ACTIVITY
Take every line from the records below that includes the word "플랫폼에".

___ INPUT RECORDS

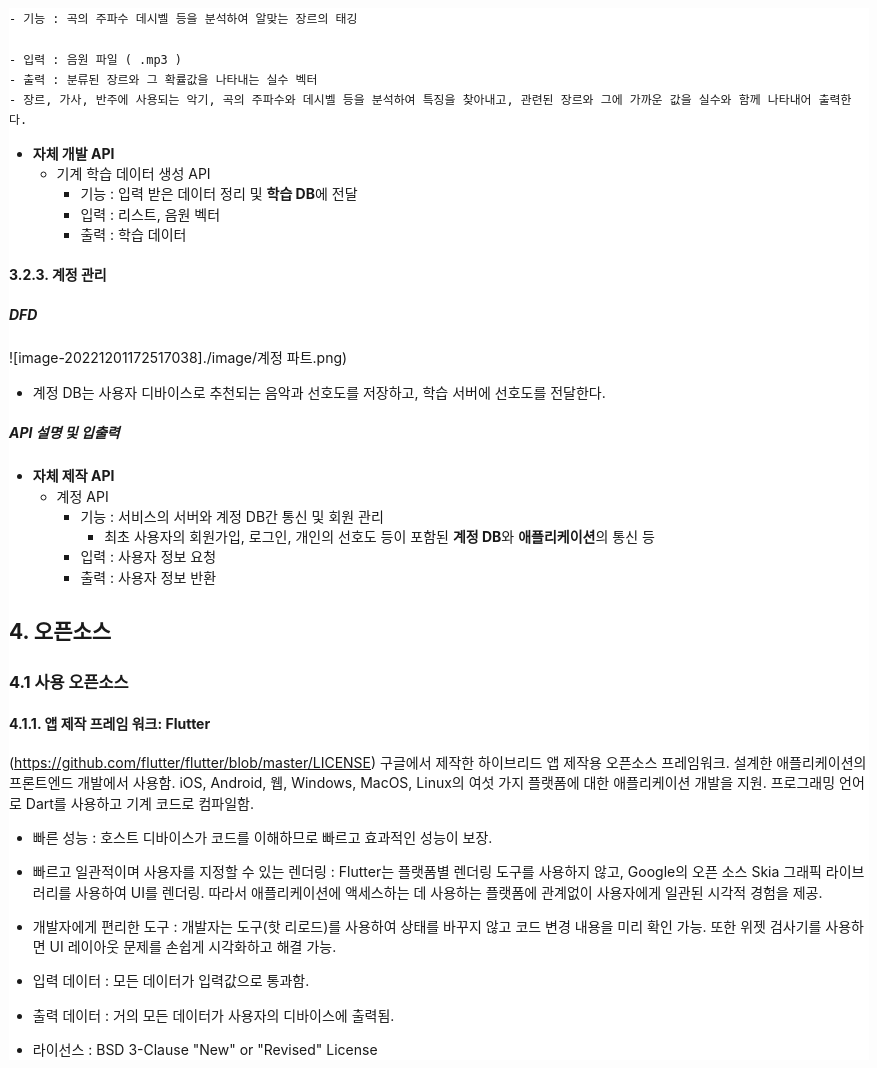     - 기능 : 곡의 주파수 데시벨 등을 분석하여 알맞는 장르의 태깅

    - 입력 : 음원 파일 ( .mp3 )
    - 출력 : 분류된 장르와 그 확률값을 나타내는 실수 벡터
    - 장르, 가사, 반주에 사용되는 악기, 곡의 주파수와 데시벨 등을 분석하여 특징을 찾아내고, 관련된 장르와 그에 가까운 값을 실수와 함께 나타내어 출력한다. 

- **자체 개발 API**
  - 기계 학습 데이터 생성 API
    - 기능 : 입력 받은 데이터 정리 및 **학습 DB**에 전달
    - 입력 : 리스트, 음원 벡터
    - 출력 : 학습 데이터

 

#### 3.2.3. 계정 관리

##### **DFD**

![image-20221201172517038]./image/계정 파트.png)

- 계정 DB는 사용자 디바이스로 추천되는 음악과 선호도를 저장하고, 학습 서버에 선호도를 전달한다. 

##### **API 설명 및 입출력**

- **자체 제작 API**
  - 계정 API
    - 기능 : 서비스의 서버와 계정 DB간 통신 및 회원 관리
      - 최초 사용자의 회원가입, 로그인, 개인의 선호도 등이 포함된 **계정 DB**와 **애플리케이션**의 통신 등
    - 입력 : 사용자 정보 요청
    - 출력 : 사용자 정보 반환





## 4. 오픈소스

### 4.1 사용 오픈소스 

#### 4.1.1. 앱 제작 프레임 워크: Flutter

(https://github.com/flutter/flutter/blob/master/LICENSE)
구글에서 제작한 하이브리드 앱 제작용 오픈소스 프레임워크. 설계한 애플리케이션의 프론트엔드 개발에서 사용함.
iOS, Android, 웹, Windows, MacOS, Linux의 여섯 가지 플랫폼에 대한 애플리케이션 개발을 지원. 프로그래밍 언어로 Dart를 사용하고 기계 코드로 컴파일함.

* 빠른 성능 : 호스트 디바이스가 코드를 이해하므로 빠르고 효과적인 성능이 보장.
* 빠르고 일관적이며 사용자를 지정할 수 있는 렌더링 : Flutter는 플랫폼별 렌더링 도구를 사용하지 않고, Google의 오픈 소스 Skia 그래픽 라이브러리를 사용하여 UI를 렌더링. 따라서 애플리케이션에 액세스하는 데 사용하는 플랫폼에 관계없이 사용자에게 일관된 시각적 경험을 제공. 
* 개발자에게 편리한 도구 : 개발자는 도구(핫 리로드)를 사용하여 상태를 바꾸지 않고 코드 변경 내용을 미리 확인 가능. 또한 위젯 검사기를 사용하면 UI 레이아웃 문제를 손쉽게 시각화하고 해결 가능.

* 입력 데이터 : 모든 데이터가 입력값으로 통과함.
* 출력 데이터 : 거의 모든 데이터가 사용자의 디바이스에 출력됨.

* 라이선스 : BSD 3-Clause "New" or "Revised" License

______

SOLUTION FOR THIS EXERCISE
iOS, Android, 웹, Windows, MacOS, Linux의 여섯 가지 플랫폼에 대한 애플리케이션 개발을 지원. 프로그래밍 언어로 Dart를 사용하고 기계 코드로 컴파일함.
* 빠르고 일관적이며 사용자를 지정할 수 있는 렌더링 : Flutter는 플랫폼별 렌더링 도구를 사용하지 않고, Google의 오픈 소스 Skia 그래픽 라이브러리를 사용하여 UI를 렌더링. 따라서 애플리케이션에 액세스하는 데 사용하는 플랫폼에 관계없이 사용자에게 일관된 시각적 경험을 제공. 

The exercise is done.